In response to Michael Mandel’s article for Business Week.

Is Social Security a Ponzi Scheme? Response to Comments

I’ve read through all the comments on my previous post, and I wanted to see if I could respond to some of them. In particular, a lot of people objected to me calling Social Security a Ponzi scheme. Other people thought that Social Security would be unsustainable, even with technological progress.

So let me explain why I think that Social Security has most of the characteristics of a Ponzi scheme—let’s call it a “Ponzi-like” scheme. Nevertheless, the system of intergenerational transfers—the young supporting the old—is sustainable as long as productivity is rising.”

Now that is a very western way of looking at the world. It may, in fact, be a very Anglo way of looking at the world, which makes it an exceptional, as in RARE viewpoint. There isn’t a lot of history of productivity increasing along those lines in a “sustainable” fashion.

The US’s extraordinary productivity after the 1860’s was due to cheap manufacturing exported to Europe, just as the Chinese are exporting to the US today. Immigration and land expansion fueled the next phase of growth. The extraordinary productivity of the 20th century was because of the impoverished nations who were either under Communism or socialism, or were recovering from the world war.

What on earth would make you think this trend, this fantastic opportunity, would continue? Like it did for who else in history? Who on earth attributed it to democracy rather than circumstance?

The Ponzi scheme other people on this blog topic refer to operates worldwide on many levels, internationally with super-tribal cultural and philosophical differences as well as institutional, technological, and demographic differences, it operates nationally, with the Fed’s dollar, laws and social services, and individually with traditions and values, and especially with consumerism and destruction of the saving behavior.

Do you mean you want to place the blame on some one part here? The dollar? The Fed? The Government? The culture? Just one?

The west has used its technical advantage to expand capital for a long time, at least since the defeat of Napoleon. It has financed wars with it. It has financed global expansion with it. It has financed empires with it. Why should we think that there is any monetary policy that will produce any result that is different from what any other empire in history has done?

Our self-appreciative analysis not withstanding, one promise holds true: money and prices are a knowledge system, and you can only fool the system long enough for as long as it takes for people to adapt to it.

They have adapted.

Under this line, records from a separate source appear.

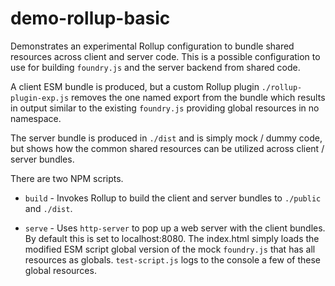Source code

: # demo-rollup-basic
Demonstrates an experimental Rollup configuration to bundle shared resources
across client and server code. This is a possible configuration to use
for building `foundry.js` and the server backend from shared code.

A client ESM bundle is produced, but a custom Rollup plugin `./rollup-plugin-exp.js` removes the one named export from 
the bundle which results in output similar to the existing `foundry.js` providing global resources in no namespace.

The server bundle is produced in `./dist` and is simply mock / dummy code, 
but shows how the common shared resources can be utilized across client / server 
bundles.

There are two NPM scripts. 
- `build` - Invokes Rollup to build the client and server bundles to `./public` and `./dist`.
  

- `serve` - Uses `http-server` to pop up a web server with the client bundles. By default this is set to localhost:8080.
The index.html simply loads the modified ESM script global version of the mock `foundry.js` that has all resources as
globals. `test-script.js` logs to the console a few of these global resources. 
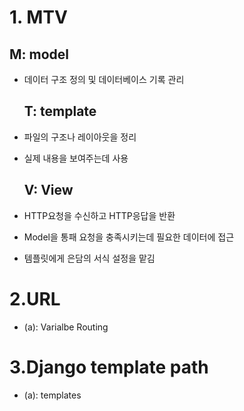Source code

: # 1. MTV

## M: model

* 데이터 구조 정의 및 데이터베이스 기록 관리
  
  ## T: template
- 파일의 구조나 레이아웃을 정리
- 실제 내용을 보여주는데 사용
  
  ## V: View
- HTTP요청을 수신하고 HTTP응답을 반환
- Model을 통패 요청을 충족시키는데 필요한 데이터에 접근
- 템플릿에게 은담의 서식 설정을 맡김

# 2.URL

* (a): Varialbe Routing

# 3.Django template path

* (a): templates


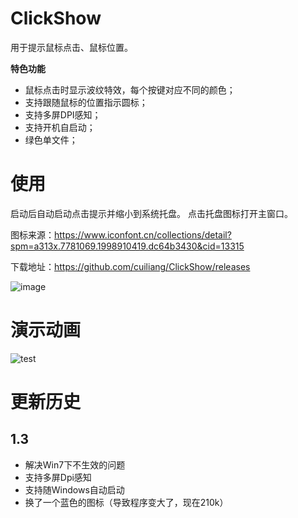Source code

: # ClickShow
用于提示鼠标点击、鼠标位置。

**特色功能**
- 鼠标点击时显示波纹特效，每个按键对应不同的颜色；
- 支持跟随鼠标的位置指示圆标；
- 支持多屏DPI感知；
- 支持开机自启动；
- 绿色单文件；


# 使用
启动后自动启动点击提示并缩小到系统托盘。
点击托盘图标打开主窗口。



图标来源：https://www.iconfont.cn/collections/detail?spm=a313x.7781069.1998910419.dc64b3430&cid=13315

下载地址：https://github.com/cuiliang/ClickShow/releases

![image](https://user-images.githubusercontent.com/1972649/122925354-5554a600-d399-11eb-883c-60220fbd8da3.png)


# 演示动画

![test](https://user-images.githubusercontent.com/1972649/122925974-f17ead00-d399-11eb-9c57-9b2f14dd5973.gif)


# 更新历史

## 1.3
- 解决Win7下不生效的问题
- 支持多屏Dpi感知
- 支持随Windows自动启动
- 换了一个蓝色的图标（导致程序变大了，现在210k）

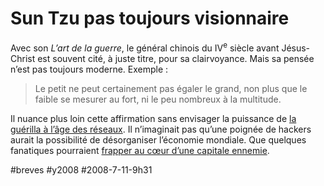 # Sun Tzu pas toujours visionnaire

Avec son *L’art de la guerre*, le général chinois du IV<sup>e</sup> siècle avant Jésus-Christ est souvent cité, à juste titre, pour sa clairvoyance. Mais sa pensée n’est pas toujours moderne. Exemple :

> Le petit ne peut certainement pas égaler le grand, non plus que le faible se mesurer au fort, ni le peu nombreux à la multitude.

Il nuance plus loin cette affirmation sans envisager la puissance de [la guérilla à l’âge des réseaux](../3/la-premiere-puissance-mondiale-c%e2%80%99est-la-guerilla.md). Il n’imaginait pas qu’une poignée de hackers aurait la possibilité de désorganiser l’économie mondiale. Que quelques fanatiques pourraient [frapper au cœur d’une capitale ennemie](../4/a-chacun-son-911.md).

#breves #y2008 #2008-7-11-9h31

They don’t trust the information system. And the Keynesians’ and Monetarists’ methods, which are designed to make people spend money because otherwise it will be destroyed, only provide an incentive when the people trust the system in the first place.

You can fool a few people now and then. But you can’t create a system of foolery for long.

This same set of ideas can be expressed purely quantitatively using less romantic language, but this form of argument tends to be more memorable, partly because it is more entertaining.

This is too abstract for this forum, but property cannot be divorced from the knowledge of its holder, or it ceases to be property because economic calculation becomes impossible.

Numbers are insufficient, as we currently know how to use them, to express inter-generational commitments. There is some evidence that human comprehension of the use of property cannot extend beyond perhaps fifteen years, maybe twice that at the margin.

That is our problem. In a nutshell. That is the problem.

We are unable to create debt instruments that allow infinite expansion of credit. Maybe someday, but right now it is beyond us. We do not understand our numbers and our own cooperative system well enough yet. What failed is our belief, expressed above as “… increases in productivity…” is precisely this problem.

If you want to regulate something, then do that. We’ve done it with CEOs and public companies. It isn’t a problem of incentives. It’s a problem of knowledge. It’s only an incentive if you think people are greedy and want to stop them, rather than believing that they simply don’t know any better and few of them have any depth of understanding of the monetary system and its uses, so they can’t know better.

And that’s the problem. I would call it a vanity. A more romantic continental philosopher would call it a sin.

Social services can be provided without relying on future productivity while preserving property and calculation. Making it a moral argument is simply a political distraction, so that governments can spend and class warfare can be justified on supposedly moral grounds, while an economically destructive, immoral act can be prosecuted out of view of the average person. You can have as much redistribution as you want, as long as you preserve economic calculation. But if you don’t, you’re just destroying the ability of the people to calculate more slowly than a central planner, and in the process socializing losses and privatizing gains.

And we have been privatizing gains at least since Waterloo, but at an accelerating rate.